[INSTRUCTIONS TO FOLLOW]:
Restate, word for word and with no pictures, the stretch of lines in the data below that begins at the line with "Easy Budget Tracker!" and ends at the line with "# React - useEffect", inclusive.

(Source texts of formatted documents)

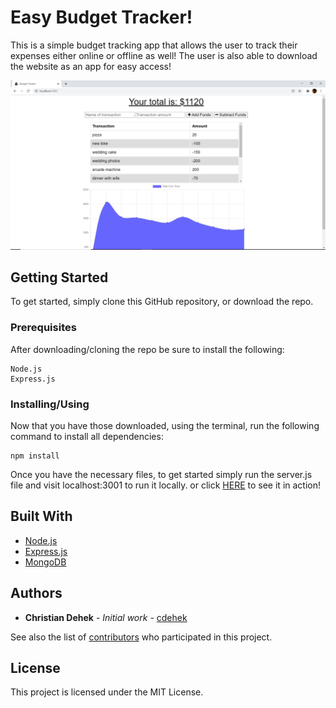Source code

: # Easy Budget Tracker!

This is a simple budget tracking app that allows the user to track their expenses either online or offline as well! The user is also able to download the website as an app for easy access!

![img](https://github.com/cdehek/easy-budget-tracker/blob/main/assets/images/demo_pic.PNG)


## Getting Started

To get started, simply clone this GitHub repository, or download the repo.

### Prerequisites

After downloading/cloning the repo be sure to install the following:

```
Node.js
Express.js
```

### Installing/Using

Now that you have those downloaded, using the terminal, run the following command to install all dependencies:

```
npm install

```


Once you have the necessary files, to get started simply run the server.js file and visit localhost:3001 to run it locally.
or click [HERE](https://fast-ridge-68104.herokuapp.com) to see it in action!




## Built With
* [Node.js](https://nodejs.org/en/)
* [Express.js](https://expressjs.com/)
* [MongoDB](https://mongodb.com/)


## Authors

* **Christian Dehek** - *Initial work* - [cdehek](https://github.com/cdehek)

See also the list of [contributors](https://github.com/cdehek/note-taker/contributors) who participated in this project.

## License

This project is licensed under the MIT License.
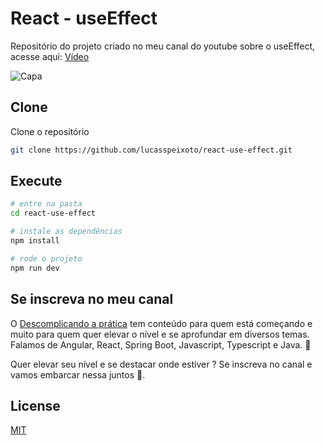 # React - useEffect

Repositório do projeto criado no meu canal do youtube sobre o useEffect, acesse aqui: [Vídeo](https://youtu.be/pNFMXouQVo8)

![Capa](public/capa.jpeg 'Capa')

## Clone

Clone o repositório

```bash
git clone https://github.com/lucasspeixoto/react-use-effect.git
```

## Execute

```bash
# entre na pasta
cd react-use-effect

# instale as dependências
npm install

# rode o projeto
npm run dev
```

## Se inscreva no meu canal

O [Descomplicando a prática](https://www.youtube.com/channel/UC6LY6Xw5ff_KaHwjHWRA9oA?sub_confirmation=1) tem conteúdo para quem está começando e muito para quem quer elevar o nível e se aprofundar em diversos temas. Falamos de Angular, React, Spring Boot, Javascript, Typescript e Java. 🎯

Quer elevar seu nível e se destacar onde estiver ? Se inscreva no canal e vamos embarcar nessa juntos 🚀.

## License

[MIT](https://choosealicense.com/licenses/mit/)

[REPLY]:
: # Easy Budget Tracker!

This is a simple budget tracking app that allows the user to track their expenses either online or offline as well! The user is also able to download the website as an app for easy access!

![img](https://github.com/cdehek/easy-budget-tracker/blob/main/assets/images/demo_pic.PNG)


## Getting Started

To get started, simply clone this GitHub repository, or download the repo.

### Prerequisites

After downloading/cloning the repo be sure to install the following:

```
Node.js
Express.js
```

### Installing/Using

Now that you have those downloaded, using the terminal, run the following command to install all dependencies:

```
npm install

```


Once you have the necessary files, to get started simply run the server.js file and visit localhost:3001 to run it locally.
or click [HERE](https://fast-ridge-68104.herokuapp.com) to see it in action!




## Built With
* [Node.js](https://nodejs.org/en/)
* [Express.js](https://expressjs.com/)
* [MongoDB](https://mongodb.com/)


## Authors

* **Christian Dehek** - *Initial work* - [cdehek](https://github.com/cdehek)

See also the list of [contributors](https://github.com/cdehek/note-taker/contributors) who participated in this project.

## License

This project is licensed under the MIT License.
 # React - useEffect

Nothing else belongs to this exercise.